TASK DETAILS
Read through the lines below and copy the ones holding the string "varphi".

-------

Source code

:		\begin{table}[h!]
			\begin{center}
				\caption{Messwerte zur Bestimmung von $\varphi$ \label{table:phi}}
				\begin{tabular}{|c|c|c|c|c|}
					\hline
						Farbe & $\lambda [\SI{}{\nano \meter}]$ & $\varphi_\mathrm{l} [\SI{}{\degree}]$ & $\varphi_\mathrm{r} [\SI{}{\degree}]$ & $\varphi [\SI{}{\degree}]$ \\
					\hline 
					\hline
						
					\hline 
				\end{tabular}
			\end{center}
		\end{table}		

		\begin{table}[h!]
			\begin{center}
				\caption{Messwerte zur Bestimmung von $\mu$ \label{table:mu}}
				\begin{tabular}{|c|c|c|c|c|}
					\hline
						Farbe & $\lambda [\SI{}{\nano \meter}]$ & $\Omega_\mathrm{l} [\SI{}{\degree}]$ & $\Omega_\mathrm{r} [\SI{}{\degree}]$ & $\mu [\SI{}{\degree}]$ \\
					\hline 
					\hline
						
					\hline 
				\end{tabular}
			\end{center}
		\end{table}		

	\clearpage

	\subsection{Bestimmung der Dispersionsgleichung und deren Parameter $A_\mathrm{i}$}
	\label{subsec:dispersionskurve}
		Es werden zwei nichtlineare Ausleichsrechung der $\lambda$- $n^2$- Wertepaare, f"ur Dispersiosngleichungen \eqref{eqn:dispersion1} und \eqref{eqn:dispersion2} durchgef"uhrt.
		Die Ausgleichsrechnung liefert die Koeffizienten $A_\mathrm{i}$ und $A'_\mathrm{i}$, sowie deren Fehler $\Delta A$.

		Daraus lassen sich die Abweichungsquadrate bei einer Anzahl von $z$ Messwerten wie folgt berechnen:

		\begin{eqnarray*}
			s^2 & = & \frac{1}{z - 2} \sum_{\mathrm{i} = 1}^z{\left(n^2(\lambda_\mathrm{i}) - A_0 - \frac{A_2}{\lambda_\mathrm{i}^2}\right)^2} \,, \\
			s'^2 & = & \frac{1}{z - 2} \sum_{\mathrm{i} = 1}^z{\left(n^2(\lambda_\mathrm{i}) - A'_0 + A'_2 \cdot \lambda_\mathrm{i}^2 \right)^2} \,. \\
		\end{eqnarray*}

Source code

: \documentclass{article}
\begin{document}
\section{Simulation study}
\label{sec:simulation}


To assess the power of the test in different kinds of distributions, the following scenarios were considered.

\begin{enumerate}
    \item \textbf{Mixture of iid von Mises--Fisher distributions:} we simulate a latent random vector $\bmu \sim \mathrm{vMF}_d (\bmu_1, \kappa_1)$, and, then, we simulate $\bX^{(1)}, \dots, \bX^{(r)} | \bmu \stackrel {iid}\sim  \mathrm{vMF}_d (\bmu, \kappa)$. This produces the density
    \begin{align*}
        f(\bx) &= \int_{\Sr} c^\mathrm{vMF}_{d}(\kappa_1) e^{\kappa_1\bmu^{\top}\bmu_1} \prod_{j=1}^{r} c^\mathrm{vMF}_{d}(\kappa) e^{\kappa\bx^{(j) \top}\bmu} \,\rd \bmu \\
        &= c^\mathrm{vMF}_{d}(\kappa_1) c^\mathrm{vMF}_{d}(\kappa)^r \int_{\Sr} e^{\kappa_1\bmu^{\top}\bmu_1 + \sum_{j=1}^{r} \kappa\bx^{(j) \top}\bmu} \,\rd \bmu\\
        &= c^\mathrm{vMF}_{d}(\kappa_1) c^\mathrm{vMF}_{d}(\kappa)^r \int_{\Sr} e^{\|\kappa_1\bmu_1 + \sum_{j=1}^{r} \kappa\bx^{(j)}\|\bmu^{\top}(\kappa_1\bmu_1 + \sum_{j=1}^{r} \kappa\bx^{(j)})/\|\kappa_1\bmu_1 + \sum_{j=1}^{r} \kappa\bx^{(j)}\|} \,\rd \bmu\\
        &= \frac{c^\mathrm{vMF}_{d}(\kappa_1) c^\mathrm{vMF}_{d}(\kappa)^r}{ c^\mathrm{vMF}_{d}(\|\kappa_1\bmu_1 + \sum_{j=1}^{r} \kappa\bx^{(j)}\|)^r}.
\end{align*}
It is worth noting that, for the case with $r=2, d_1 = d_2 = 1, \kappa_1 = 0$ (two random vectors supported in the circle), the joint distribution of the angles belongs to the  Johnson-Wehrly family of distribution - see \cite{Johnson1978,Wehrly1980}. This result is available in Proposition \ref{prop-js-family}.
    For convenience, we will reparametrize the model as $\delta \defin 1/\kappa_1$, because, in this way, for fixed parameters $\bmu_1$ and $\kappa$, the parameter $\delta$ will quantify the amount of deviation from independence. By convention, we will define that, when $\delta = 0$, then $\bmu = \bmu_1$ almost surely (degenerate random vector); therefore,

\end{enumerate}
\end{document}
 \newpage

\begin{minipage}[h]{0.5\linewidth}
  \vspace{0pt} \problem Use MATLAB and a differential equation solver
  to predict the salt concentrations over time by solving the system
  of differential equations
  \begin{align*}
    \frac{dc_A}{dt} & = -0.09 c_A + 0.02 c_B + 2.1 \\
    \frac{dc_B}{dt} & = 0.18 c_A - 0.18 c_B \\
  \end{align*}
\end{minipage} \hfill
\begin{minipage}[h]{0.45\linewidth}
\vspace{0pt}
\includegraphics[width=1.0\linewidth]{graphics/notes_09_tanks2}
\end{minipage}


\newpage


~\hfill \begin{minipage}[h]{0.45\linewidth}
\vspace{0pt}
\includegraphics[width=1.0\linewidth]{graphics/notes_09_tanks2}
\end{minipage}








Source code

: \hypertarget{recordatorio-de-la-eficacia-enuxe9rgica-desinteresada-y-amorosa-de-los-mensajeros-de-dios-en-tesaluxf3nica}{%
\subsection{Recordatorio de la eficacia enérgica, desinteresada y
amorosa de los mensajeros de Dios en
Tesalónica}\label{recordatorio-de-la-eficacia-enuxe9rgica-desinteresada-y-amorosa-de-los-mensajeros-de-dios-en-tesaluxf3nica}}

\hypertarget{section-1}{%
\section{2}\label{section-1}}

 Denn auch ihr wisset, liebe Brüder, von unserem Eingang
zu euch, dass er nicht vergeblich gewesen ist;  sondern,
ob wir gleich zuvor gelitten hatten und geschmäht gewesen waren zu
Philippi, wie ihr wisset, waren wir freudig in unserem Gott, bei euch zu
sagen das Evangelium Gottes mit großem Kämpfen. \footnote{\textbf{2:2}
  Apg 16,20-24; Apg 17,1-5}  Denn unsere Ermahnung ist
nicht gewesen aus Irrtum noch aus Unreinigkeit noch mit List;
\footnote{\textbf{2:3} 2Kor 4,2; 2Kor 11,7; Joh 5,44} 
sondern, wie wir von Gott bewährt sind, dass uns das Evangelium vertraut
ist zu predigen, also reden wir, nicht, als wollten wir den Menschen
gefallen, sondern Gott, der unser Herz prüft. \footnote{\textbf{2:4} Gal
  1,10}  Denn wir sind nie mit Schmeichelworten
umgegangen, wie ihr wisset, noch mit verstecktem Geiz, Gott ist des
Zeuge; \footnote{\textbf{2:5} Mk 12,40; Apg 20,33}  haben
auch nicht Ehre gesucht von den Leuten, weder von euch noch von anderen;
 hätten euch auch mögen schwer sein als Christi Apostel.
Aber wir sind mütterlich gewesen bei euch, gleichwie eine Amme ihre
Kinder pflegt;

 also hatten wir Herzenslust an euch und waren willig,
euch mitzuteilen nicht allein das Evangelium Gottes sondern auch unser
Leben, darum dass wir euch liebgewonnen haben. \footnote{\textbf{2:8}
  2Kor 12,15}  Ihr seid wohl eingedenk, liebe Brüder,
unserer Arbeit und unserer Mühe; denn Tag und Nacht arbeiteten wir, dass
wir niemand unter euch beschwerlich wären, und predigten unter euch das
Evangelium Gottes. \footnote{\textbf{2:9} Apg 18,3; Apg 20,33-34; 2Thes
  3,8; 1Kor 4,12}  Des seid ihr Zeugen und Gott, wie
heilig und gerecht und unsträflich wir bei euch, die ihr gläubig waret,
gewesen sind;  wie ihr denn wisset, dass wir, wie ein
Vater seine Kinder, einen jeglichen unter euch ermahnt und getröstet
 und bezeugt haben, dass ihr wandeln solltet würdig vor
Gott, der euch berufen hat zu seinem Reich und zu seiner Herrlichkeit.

-------

RESULT FOR THIS EXERCISE
				\caption{Messwerte zur Bestimmung von $\varphi$ \label{table:phi}}
						Farbe & $\lambda [\SI{}{\nano \meter}]$ & $\varphi_\mathrm{l} [\SI{}{\degree}]$ & $\varphi_\mathrm{r} [\SI{}{\degree}]$ & $\varphi [\SI{}{\degree}]$ \\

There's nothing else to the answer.